After that game I went back to the team hotel with a couple of Alabama sportswriters and also with Tom Siler, the outstanding columnist of the Knoxville News-Sentinel. It was nearly 1 a.m. on the East Coast when the Alabama-Southern Cal game ended, meaning the outcome would not make many Saturday morning newspapers, and it was not a televised game.
Siler said, "When word of this game gets back to the Southeast, tongues will be wagging."
A year earlier Siler had written, "Coach Bryant is in the twilight of a great career." In years to come Siler would laugh at himself as Bryant rolled up a record of 125-19-1 in those "twilight years" from 1971 through 1982. In addition to the three national championships, Alabama won nine Southeastern Conference titles.
Alabama's first three national championship seasons under Bryant included opening games with Georgia. Two were, as would be expected, Alabama wins, 32-6 in 1961 and 31-3 in 1964. In 1965 Georgia took advantage of poor SEC officiating to score a late touchdown and upset Bama 18-17 in Athens. But Bama would overcome that loss (and a later tie with Tennessee) and still win the national championship after beating Nebraska in the Orange Bowl.
Although most understandably remember the Sugar Bowl game against Penn State (the "Goal Line Stand" game, in Danny Moore annals) as the critical game in 1978, it was an impressive 20-3 win over Nebraska that started that championship season.
The 1973 season-opener set the tone for offensive efficiency as Alabama defeated California, 66-0. That Bama squad would score 477 points in 12 games. Although it was a national championship season because UPI awarded its title based on regular season games only, the year ended with a dramatic 24-23 loss at the hands of Notre Dame in the Sugar Bowl.

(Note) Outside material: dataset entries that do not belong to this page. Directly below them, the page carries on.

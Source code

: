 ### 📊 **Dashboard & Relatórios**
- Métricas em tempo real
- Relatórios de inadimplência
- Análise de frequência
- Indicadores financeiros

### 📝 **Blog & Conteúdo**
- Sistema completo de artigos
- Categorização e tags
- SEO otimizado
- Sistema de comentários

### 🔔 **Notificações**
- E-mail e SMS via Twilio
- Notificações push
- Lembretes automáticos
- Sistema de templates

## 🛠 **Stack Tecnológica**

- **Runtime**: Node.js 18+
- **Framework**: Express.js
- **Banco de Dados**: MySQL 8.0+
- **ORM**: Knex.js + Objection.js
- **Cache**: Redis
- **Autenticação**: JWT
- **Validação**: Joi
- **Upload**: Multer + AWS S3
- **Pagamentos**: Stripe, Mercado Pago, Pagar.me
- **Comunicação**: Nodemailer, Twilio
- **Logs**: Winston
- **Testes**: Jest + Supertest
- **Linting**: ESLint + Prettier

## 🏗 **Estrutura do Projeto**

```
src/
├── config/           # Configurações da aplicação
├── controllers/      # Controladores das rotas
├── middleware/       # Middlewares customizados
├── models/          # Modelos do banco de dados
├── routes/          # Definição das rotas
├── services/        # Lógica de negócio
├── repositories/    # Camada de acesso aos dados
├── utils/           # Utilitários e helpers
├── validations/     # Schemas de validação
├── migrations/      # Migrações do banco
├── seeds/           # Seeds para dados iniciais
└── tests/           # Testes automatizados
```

Although 1979 would be a national championship season, a 12-0 record, the season-opening 30-6 win over Georgia Tech was less than a classic.

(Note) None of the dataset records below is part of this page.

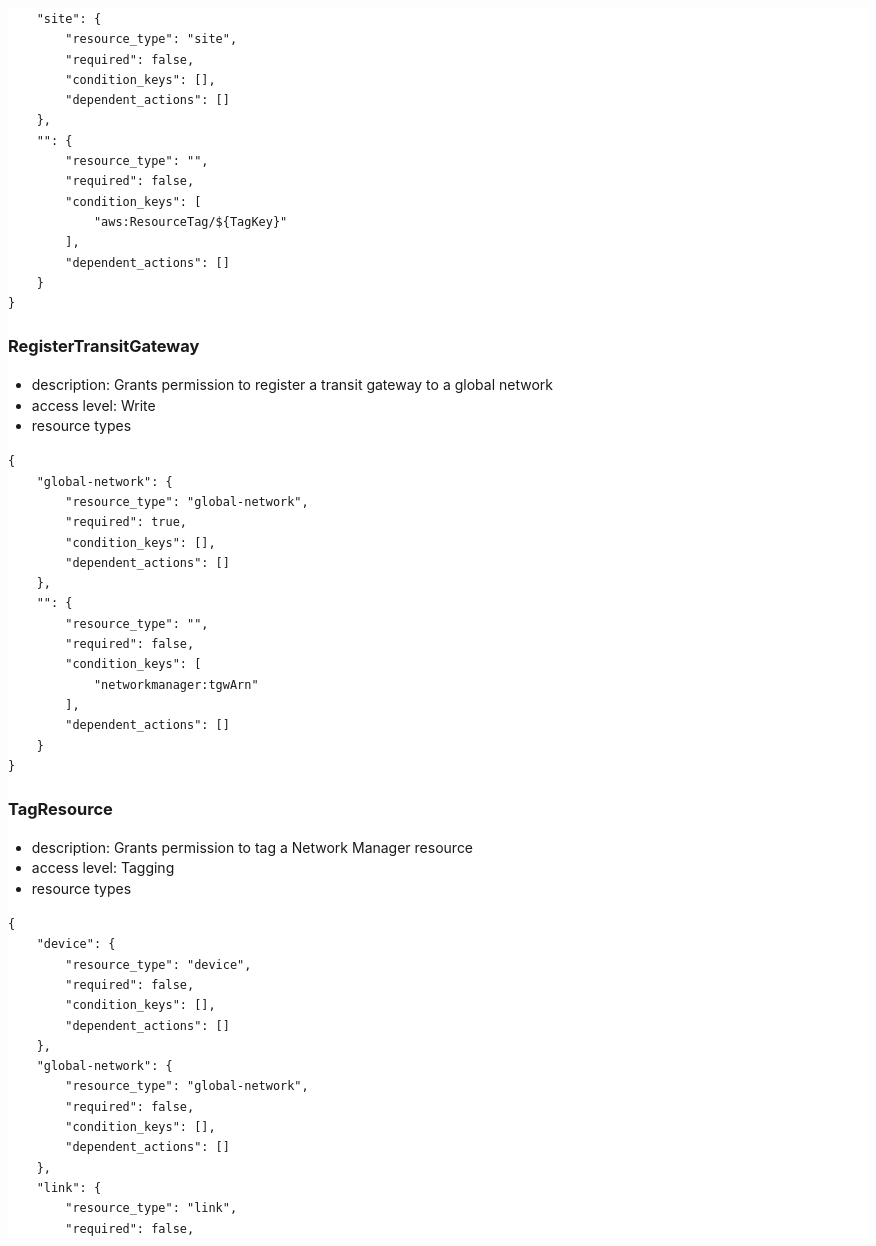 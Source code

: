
 ```
    "site": {
        "resource_type": "site",
        "required": false,
        "condition_keys": [],
        "dependent_actions": []
    },
    "": {
        "resource_type": "",
        "required": false,
        "condition_keys": [
            "aws:ResourceTag/${TagKey}"
        ],
        "dependent_actions": []
    }
}
```

### RegisterTransitGateway

- description: Grants permission to register a transit gateway to a global network
- access level: Write
- resource types

```
{
    "global-network": {
        "resource_type": "global-network",
        "required": true,
        "condition_keys": [],
        "dependent_actions": []
    },
    "": {
        "resource_type": "",
        "required": false,
        "condition_keys": [
            "networkmanager:tgwArn"
        ],
        "dependent_actions": []
    }
}
```

### TagResource

- description: Grants permission to tag a Network Manager resource
- access level: Tagging
- resource types

```
{
    "device": {
        "resource_type": "device",
        "required": false,
        "condition_keys": [],
        "dependent_actions": []
    },
    "global-network": {
        "resource_type": "global-network",
        "required": false,
        "condition_keys": [],
        "dependent_actions": []
    },
    "link": {
        "resource_type": "link",
        "required": false,
```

As a player, Bryant had great memories of Rose Bowl games and of leading Alabama to victory over Tennessee while playing on a broken leg. But as a senior Bryant confessed that he was offsides on an Alabama touchdown play as the Crimson Tide suffered a 7-7 tie with Howard (now Samford) to open the 1935 season.
Coaches often say they remember the losses more than the wins, and Alabama has had some memorable season-opening losses in addition to the Southern Cal and Georgia setbacks. One of the most convincing (and critical) came at the beginning of the 1975 season when Missouri came to Birmingham and defeated Alabama 20-7. It was one of six seasons in the 1970s that Alabama would suffer one loss in the year. Bama outscored the opposition 367-52 in the remaining 11 games. In 1976 a 10-7 loss to Mississippi set the tone for a mediocre (by Alabama standards at the time) 9-3 season.
For sheer drama, it would be hard to match the season-opening game of 1985. Coach Ray Perkins' 1984 team had suffered season-opening heartbreak when Boston College and Doug Flutie came from behind and defeated Alabama 38-31, a game that ended the career of Tide tailback Kerry Goode. In 1985 in Athens, it looked like another gut-wrenching loss for Alabama. A blocked punt had given Georgia a 16-13 lead with a minute to play. After the kickoff, quarterback Mike Shula took the Tide 71 yards, hitting Al Bell for a 17-yard touchdown with five seconds to play and giving Alabama a 20-16 win.
For lack of drama, how about the 1922 Crimson Tide opener? Alabama 110, Marion Institute 0. It was that Bama team that would put Southern football on the map as later in the season the Crimson Tide went to Philadelphia and upset mightly Pennsylvania, 9-7. That was as shocking as if today Penn came to Tuscaloosa and defeated Alabama.
Although Alabama had a terrible 4-9 season in 2003, the year started well for Coach Mike Shula in his first game as a head coach. The Crimson Tide defeated South Florida, 40-17.
Ask Shula this week about the most important season-opening game and he'll tell you. It's Utah State. Because it's the next one.